# - Holiday Over Rice -



## HaroHalola (Jun 14, 2010)

the calendar is
read, It's _Flag Day_, _Calen_-Dar
_The Keeper Of All
The Days_ of our Lives speaks at
the lower margin, from the

box before Tuesday,
after empty Sunday giv'n
for Ye G-ds & your
Country, like the _Sisyrines_
up_ Iwo_ readied, white &

blue hosed by Betsy's
blooper... the Newspapers say
It's _Flag Day_ decreed
in Congress, of course present
the _Colors - 'Ten-Shun! Pre-Sent

'Harms!?_ the _Hammer & 
Sickle_ gone, newer Flagthreats
'merge like _banderas_ 
at the borders of the job
marauders, _Los Panuelos_

unfurled mopping, mop-
ping furrow & spill & spills
whose health doesn't care
_panuelos_ drenched & draped like
cerecloths for the _Icon_

the _Anthem_ we cry
from the box b'fore Ye G-ds
ESPN (_Ecce 
Sanctum Circenses Potestas_)
_Starstrangled O'Bummer_, time

will tell, only if 
we can tell Time which will not
listen... _Calen_-Dar 
_The Keeper Of All The Days_ 
of our Lives speaks yet we do 

not rally 'cept for
a _Flag_ day...Believe It, Jack!?
Tread-on? It's a _wrap!_

_H.e.m.-H'H._
6.14.MMx.


----------



## SilverMoon (Jun 15, 2010)

Yesterday, I did not fly the flag near my door so I expect Betsy Ross will be haunting my dreams and Congress will be knocking at my door by tomorrow. The latest.
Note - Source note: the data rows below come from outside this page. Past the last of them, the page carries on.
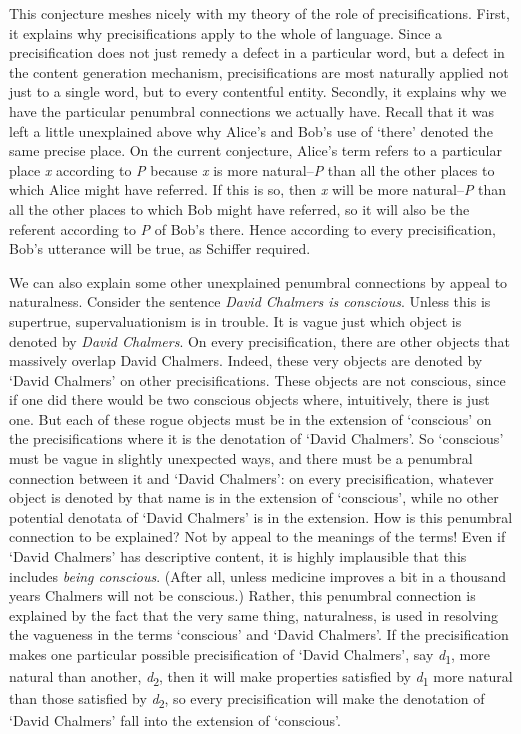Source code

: \documentclass[
  11pt,
  letterpaper,
  DIV=11,
  numbers=noendperiod,
  oneside]{scrartcl}
\begin{document}
This conjecture meshes nicely with my theory of the role of
precisifications. First, it explains why precisifications apply to the
whole of language. Since a precisification does not just remedy a defect
in a particular word, but a defect in the content generation mechanism,
precisifications are most naturally applied not just to a single word,
but to every contentful entity. Secondly, it explains why we have the
particular penumbral connections we actually have. Recall that it was
left a little unexplained above why Alice's and Bob's use of `there'
denoted the same precise place. On the current conjecture, Alice's term
refers to a particular place \emph{x} according to \emph{P} because
\emph{x} is more natural--\emph{P} than all the other places to which
Alice might have referred. If this is so, then \emph{x} will be more
natural--\emph{P} than all the other places to which Bob might have
referred, so it will also be the referent according to \emph{P} of Bob's
there. Hence according to every precisification, Bob's utterance will be
true, as Schiffer required.

We can also explain some other unexplained penumbral connections by
appeal to naturalness. Consider the sentence \emph{David Chalmers is
conscious}. Unless this is supertrue, supervaluationism is in trouble.
It is vague just which object is denoted by \emph{David Chalmers}. On
every precisification, there are other objects that massively overlap
David Chalmers. Indeed, these very objects are denoted by `David
Chalmers' on other precisifications. These objects are not conscious,
since if one did there would be two conscious objects where,
intuitively, there is just one. But each of these rogue objects must be
in the extension of `conscious' on the precisifications where it is the
denotation of `David Chalmers'. So `conscious' must be vague in slightly
unexpected ways, and there must be a penumbral connection between it and
`David Chalmers': on every precisification, whatever object is denoted
by that name is in the extension of `conscious', while no other
potential denotata of `David Chalmers' is in the extension. How is this
penumbral connection to be explained? Not by appeal to the meanings of
the terms! Even if `David Chalmers' has descriptive content, it is
highly implausible that this includes \emph{being conscious}. (After
all, unless medicine improves a bit in a thousand years Chalmers will
not be conscious.) Rather, this penumbral connection is explained by the
fact that the very same thing, naturalness, is used in resolving the
vagueness in the terms `conscious' and `David Chalmers'. If the
precisification makes one particular possible precisification of `David
Chalmers', say \emph{d}\textsubscript{1}, more natural than another,
\emph{d}\textsubscript{2}, then it will make properties satisfied by
\emph{d}\textsubscript{1­} more natural than those satisfied by
\emph{d}\textsubscript{2}, so every precisification will make the
denotation of `David Chalmers' fall into the extension of `conscious'.
\end{document}
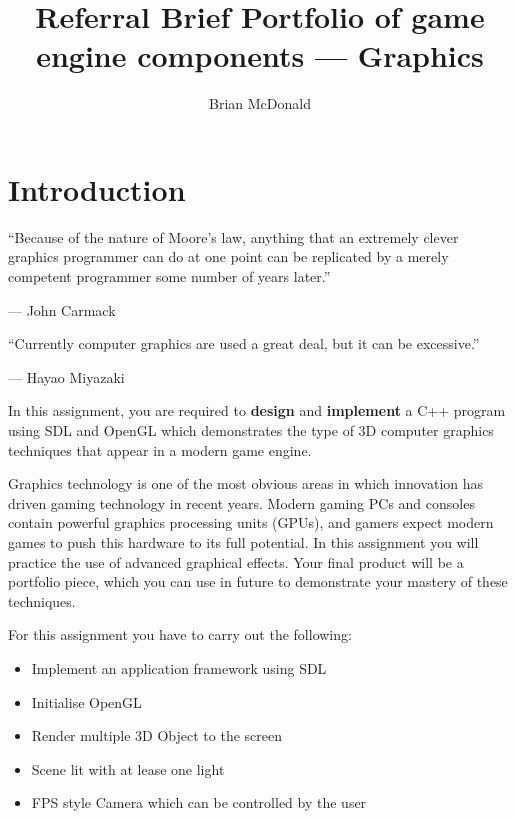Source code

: \documentclass{../../fal_assignment}
\title{Referral Brief Portfolio of game engine components --- Graphics}
\author{Brian McDonald}
\begin{document}
\maketitle

\section*{Introduction}

\begin{marginquote}
``Because of the nature of Moore's law, anything that an extremely clever graphics programmer can do at one point can be replicated by a merely competent programmer some number of years later.''

--- John Carmack

    \marginquoterule

``Currently computer graphics are used a great deal, but it can be excessive.''

--- Hayao Miyazaki
\end{marginquote}

In this assignment, you are required to \textbf{design} and \textbf{implement} a C++ program using SDL and OpenGL
which demonstrates the type of 3D computer graphics techniques that appear in a modern game engine.

Graphics technology is one of the most obvious areas in which innovation has driven gaming technology in recent years.
Modern gaming PCs and consoles contain powerful graphics processing units (GPUs),
and gamers expect modern games to push this hardware to its full potential.
In this assignment you will practice the use of advanced graphical effects.
Your final product will be a portfolio piece, which you can use in future to demonstrate your mastery of these techniques.

For this assignment you have to carry out the following:
\begin{itemize}
	\item Implement an application framework using SDL
	\item Initialise OpenGL
	\item Render multiple 3D Object to the screen
	\item Scene lit with at lease one light
	\item FPS style Camera which can be controlled by the user
\end{itemize}
\end{document}
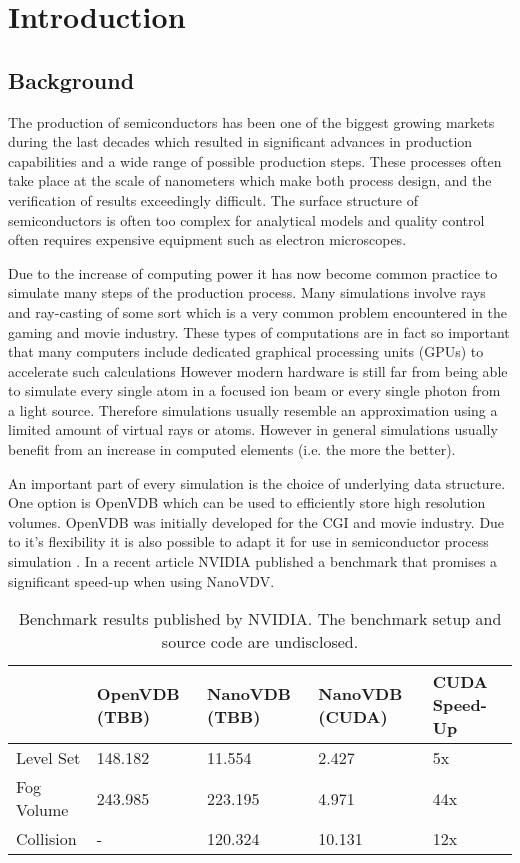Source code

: \section{Introduction}
\subsection{Background}
The production of semiconductors has been one of the biggest growing markets during the last decades which resulted in significant advances in production capabilities and a wide range of possible production steps.
These processes often take place at the scale of nanometers which make both process design, and the verification of results exceedingly difficult.
The surface structure of semiconductors is often too complex for analytical models and quality control often requires expensive equipment such as electron microscopes.

Due to the increase of computing power it has now become common practice to simulate many steps of the production process.
Many simulations involve rays and ray-casting of some sort which is a very common problem encountered in the gaming and movie industry.
These types of computations are in fact so important that many computers include dedicated graphical processing units (GPUs) to accelerate such calculations
However modern hardware is still far from being able to simulate every single atom in a focused ion beam or every single photon from a light source.
Therefore simulations usually resemble an approximation using a limited amount of virtual rays or atoms.
However in general simulations usually benefit from an increase in computed elements (i.e. the more the better).

An important part of every simulation is the choice of underlying data structure.
One option is OpenVDB which can be used to efficiently store high resolution volumes. \cite{openvdb}
OpenVDB was initially developed for the CGI and movie industry. Due to it's flexibility it is also possible to adapt it for use in semiconductor process simulation \cite{manstetten2018efficient}.
In a recent article  NVIDIA published a benchmark that promises a significant speed-up when using NanoVDV.

\begin{table}[H]
    \caption{Benchmark results published by NVIDIA. The benchmark setup and source code are undisclosed. \cite{nanovdb_nvidia}}
    \centering
    \begin{tabular}{@{}lllll@{}}
        \toprule
                   & OpenVDB (TBB) & NanoVDB (TBB) & NanoVDB (CUDA) & CUDA Speed-Up \\	\hline
        Level Set  & 148.182       & 11.554        & 2.427          & 5x            \\
        Fog Volume & 243.985       & 223.195       & 4.971          & 44x           \\
        Collision  & -             & 120.324       & 10.131         & 12x           \\ \bottomrule
    \end{tabular}
    \label{tab:nvidia_benchmark}
\end{table}

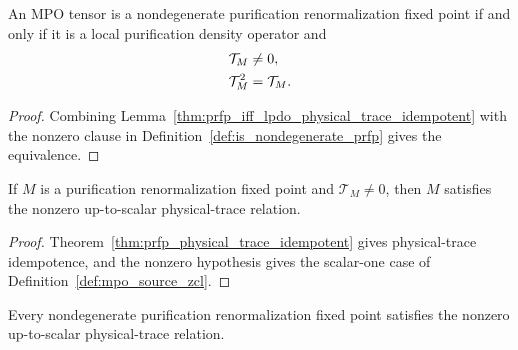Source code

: \begin{lemma}
    \label{thm:nondegenerate_prfp_iff_lpdo_normalized_zcl}
    \leanok
    An MPO tensor is a nondegenerate purification renormalization fixed point if
    and only if it is a local purification density operator and
    \begin{align}
        \mathcal T_M   & \ne0,
        \notag                          \\
        \mathcal T_M^2 & =\mathcal T_M.
        \notag
    \end{align}
\end{lemma}

\begin{proof}
    \leanok
    Combining Lemma~\ref{thm:prfp_iff_lpdo_physical_trace_idempotent} with
    the nonzero clause in Definition~\ref{def:is_nondegenerate_prfp} gives the
    equivalence.
\end{proof}

\begin{lemma}
    \label{thm:source_zcl_of_prfp}
    \leanok
    If $M$ is a purification renormalization fixed point and
    $\mathcal T_M\ne0$, then $M$ satisfies the nonzero up-to-scalar
    physical-trace relation.
\end{lemma}

\begin{proof}\leanok
    Theorem~\ref{thm:prfp_physical_trace_idempotent} gives physical-trace
    idempotence, and the nonzero hypothesis gives the scalar-one case of
    Definition~\ref{def:mpo_source_zcl}.
\end{proof}

\begin{lemma}
    \label{thm:nondegenerate_prfp_source_zcl}
    \leanok
    Every nondegenerate purification renormalization fixed point satisfies the
    nonzero up-to-scalar physical-trace relation.
\end{lemma}

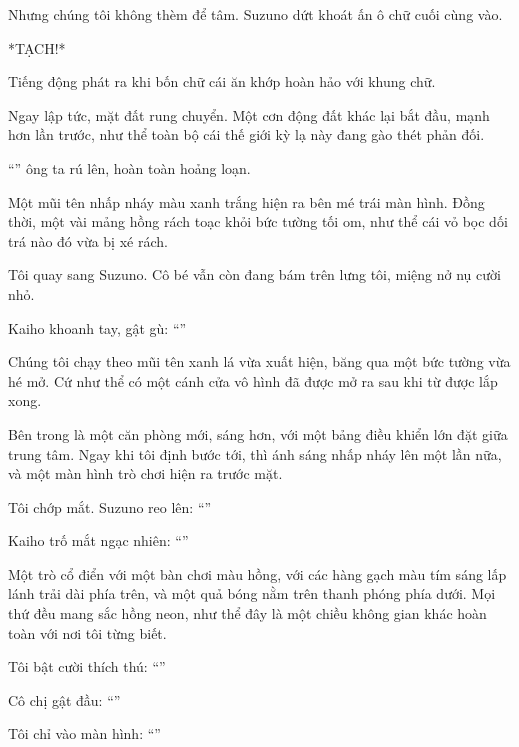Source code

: \documentclass[../main.tex]{subfiles}
\begin{document}
Nhưng chúng tôi không thèm để tâm. Suzuno dứt khoát ấn ô chữ cuối cùng vào.

*TẠCH!*

Tiếng động phát ra khi bốn chữ cái ăn khớp hoàn hảo với khung chữ.

Ngay lập tức, mặt đất rung chuyển. Một cơn động đất khác lại bắt đầu, mạnh hơn lần trước, như thể toàn bộ cái thế giới kỳ lạ này đang gào thét phản đối.

``'' ông ta rú lên, hoàn toàn hoảng loạn.

Một mũi tên nhấp nháy màu xanh trắng hiện ra bên mé trái màn hình. Đồng thời, một vài mảng hồng rách toạc khỏi bức tường tối om, như thể cái vỏ bọc dối trá nào đó vừa bị xé rách.

Tôi quay sang Suzuno. Cô bé vẫn còn đang bám trên lưng tôi, miệng nở nụ cười nhỏ.

Kaiho khoanh tay, gật gù: ``''

Chúng tôi chạy theo mũi tên xanh lá vừa xuất hiện, băng qua một bức tường vừa hé mở. Cứ như thể có một cánh cửa vô hình đã được mở ra sau khi từ được lắp xong.

\ct

Bên trong là một căn phòng mới, sáng hơn, với một bảng điều khiển lớn đặt giữa trung tâm. Ngay khi tôi định bước tới, thì ánh sáng nhấp nháy lên một lần nữa, và một màn hình trò chơi hiện ra trước mặt.

Tôi chớp mắt. Suzuno reo lên: ``''

Kaiho trố mắt ngạc nhiên: ``''

Một trò cổ điển với một bàn chơi màu hồng, với các hàng gạch màu tím sáng lấp lánh trải dài phía trên, và một quả bóng nằm trên thanh phóng phía dưới. Mọi thứ đều mang sắc hồng neon, như thể đây là một chiều không gian khác hoàn toàn với nơi tôi từng biết.


Tôi bật cười thích thú: ``''

Cô chị gật đầu: ``''

Tôi chỉ vào màn hình: ``''
\end{document}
I'm interested why you didn't spell out Gods but hyphenated? In plural it should be "gods". But then you're not one to abide by the rules!


> Ye G-ds & your
> Country,


 
Though I'm not up on Morlde politics it's seems that is exactly what you are getting at, as in most of your poems.
e.g.


> newer Flagthreats
> 'merge like _banderas_
> at the borders of the job
> marauders, _Los Panuelos_


Threats by the Middle East



> _Los Panuelos_
> 
> unfurled mopping, mop-
> ping furrow & spill & spills
> ...


Mopping and spills referring to the concentration camps? War shed? Panuelos wrapped in death with waxed cloth (And I can't help but think of the women in chadors)



> white &
> 
> blue hosed by Betsy's
> blooper...


Absolutely fabulous imagery! (and you got those illiterations in there). I think about "blue hosed" as a double entendre. The blue hosed stocking then hosed down. "Betsy's blooper" our own country's foibles?



> like the _Sisyrines_
> up_ Iwo_ readied


I streched my mind like salt water taffy and came up with nothing. Splain Lucy?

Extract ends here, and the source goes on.